▸ **Work required**
Without including any image, retype the records word for word.

● ● ● ●

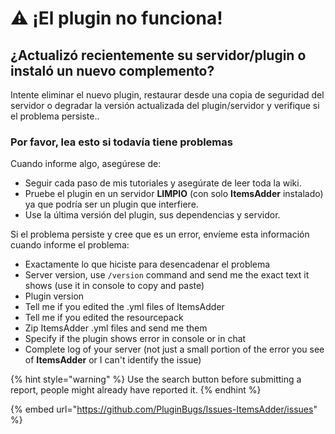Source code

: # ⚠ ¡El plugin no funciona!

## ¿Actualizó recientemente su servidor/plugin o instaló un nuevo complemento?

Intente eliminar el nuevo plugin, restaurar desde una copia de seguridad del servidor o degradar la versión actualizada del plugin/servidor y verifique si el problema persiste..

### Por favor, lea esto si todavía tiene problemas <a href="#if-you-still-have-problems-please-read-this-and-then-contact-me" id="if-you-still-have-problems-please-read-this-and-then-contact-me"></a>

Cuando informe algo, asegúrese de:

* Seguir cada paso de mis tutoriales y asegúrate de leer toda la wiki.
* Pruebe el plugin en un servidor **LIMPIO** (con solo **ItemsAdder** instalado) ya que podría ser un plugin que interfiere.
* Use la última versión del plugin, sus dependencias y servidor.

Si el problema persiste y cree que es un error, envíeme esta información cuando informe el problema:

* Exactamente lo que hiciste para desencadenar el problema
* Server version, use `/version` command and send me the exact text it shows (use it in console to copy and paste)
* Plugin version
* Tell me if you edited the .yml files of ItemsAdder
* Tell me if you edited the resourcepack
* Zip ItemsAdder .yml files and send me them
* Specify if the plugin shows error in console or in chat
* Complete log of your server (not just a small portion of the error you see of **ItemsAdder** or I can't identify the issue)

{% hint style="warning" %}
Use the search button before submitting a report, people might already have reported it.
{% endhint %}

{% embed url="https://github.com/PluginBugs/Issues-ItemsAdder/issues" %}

● ● ● ●

▸ **Answer area**
Source code

: # ⚠ ¡El plugin no funciona!

## ¿Actualizó recientemente su servidor/plugin o instaló un nuevo complemento?

Intente eliminar el nuevo plugin, restaurar desde una copia de seguridad del servidor o degradar la versión actualizada del plugin/servidor y verifique si el problema persiste..

### Por favor, lea esto si todavía tiene problemas <a href="#if-you-still-have-problems-please-read-this-and-then-contact-me" id="if-you-still-have-problems-please-read-this-and-then-contact-me"></a>

Cuando informe algo, asegúrese de:

* Seguir cada paso de mis tutoriales y asegúrate de leer toda la wiki.
* Pruebe el plugin en un servidor **LIMPIO** (con solo **ItemsAdder** instalado) ya que podría ser un plugin que interfiere.
* Use la última versión del plugin, sus dependencias y servidor.

Si el problema persiste y cree que es un error, envíeme esta información cuando informe el problema:

* Exactamente lo que hiciste para desencadenar el problema
* Server version, use `/version` command and send me the exact text it shows (use it in console to copy and paste)
* Plugin version
* Tell me if you edited the .yml files of ItemsAdder
* Tell me if you edited the resourcepack
* Zip ItemsAdder .yml files and send me them
* Specify if the plugin shows error in console or in chat
* Complete log of your server (not just a small portion of the error you see of **ItemsAdder** or I can't identify the issue)

{% hint style="warning" %}
Use the search button before submitting a report, people might already have reported it.
{% endhint %}

{% embed url="https://github.com/PluginBugs/Issues-ItemsAdder/issues" %}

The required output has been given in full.